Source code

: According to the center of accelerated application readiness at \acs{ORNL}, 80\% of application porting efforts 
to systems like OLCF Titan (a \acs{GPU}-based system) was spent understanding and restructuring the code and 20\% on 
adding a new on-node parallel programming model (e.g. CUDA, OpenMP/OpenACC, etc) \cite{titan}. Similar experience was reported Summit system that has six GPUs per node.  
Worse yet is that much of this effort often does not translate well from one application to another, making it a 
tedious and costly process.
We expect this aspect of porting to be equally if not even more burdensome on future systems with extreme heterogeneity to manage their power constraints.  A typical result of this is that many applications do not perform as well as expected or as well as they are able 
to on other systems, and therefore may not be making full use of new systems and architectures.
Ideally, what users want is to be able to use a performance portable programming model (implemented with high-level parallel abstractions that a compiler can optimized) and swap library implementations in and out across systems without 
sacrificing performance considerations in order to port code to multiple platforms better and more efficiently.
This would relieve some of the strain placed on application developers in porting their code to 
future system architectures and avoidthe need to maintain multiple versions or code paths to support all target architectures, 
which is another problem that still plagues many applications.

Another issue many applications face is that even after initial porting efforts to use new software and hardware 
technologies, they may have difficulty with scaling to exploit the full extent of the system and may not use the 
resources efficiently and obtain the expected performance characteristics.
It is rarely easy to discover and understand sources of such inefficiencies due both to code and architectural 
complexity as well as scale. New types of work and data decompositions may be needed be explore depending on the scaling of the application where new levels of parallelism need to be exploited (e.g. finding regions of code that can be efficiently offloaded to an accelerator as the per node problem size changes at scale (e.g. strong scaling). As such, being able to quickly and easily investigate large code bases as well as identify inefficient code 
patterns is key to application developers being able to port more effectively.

┄┄┄┄┄┄┄┄┄┄

## PROBLEM DESCRIPTION
Restate the listing above word for word.

## FINISHED TASK
Source code

: According to the center of accelerated application readiness at \acs{ORNL}, 80\% of application porting efforts 
to systems like OLCF Titan (a \acs{GPU}-based system) was spent understanding and restructuring the code and 20\% on 
adding a new on-node parallel programming model (e.g. CUDA, OpenMP/OpenACC, etc) \cite{titan}. Similar experience was reported Summit system that has six GPUs per node.  
Worse yet is that much of this effort often does not translate well from one application to another, making it a 
tedious and costly process.
We expect this aspect of porting to be equally if not even more burdensome on future systems with extreme heterogeneity to manage their power constraints.  A typical result of this is that many applications do not perform as well as expected or as well as they are able 
to on other systems, and therefore may not be making full use of new systems and architectures.
Ideally, what users want is to be able to use a performance portable programming model (implemented with high-level parallel abstractions that a compiler can optimized) and swap library implementations in and out across systems without 
sacrificing performance considerations in order to port code to multiple platforms better and more efficiently.
This would relieve some of the strain placed on application developers in porting their code to 
future system architectures and avoidthe need to maintain multiple versions or code paths to support all target architectures, 
which is another problem that still plagues many applications.

Another issue many applications face is that even after initial porting efforts to use new software and hardware 
technologies, they may have difficulty with scaling to exploit the full extent of the system and may not use the 
resources efficiently and obtain the expected performance characteristics.
It is rarely easy to discover and understand sources of such inefficiencies due both to code and architectural 
complexity as well as scale. New types of work and data decompositions may be needed be explore depending on the scaling of the application where new levels of parallelism need to be exploited (e.g. finding regions of code that can be efficiently offloaded to an accelerator as the per node problem size changes at scale (e.g. strong scaling). As such, being able to quickly and easily investigate large code bases as well as identify inefficient code 
patterns is key to application developers being able to port more effectively.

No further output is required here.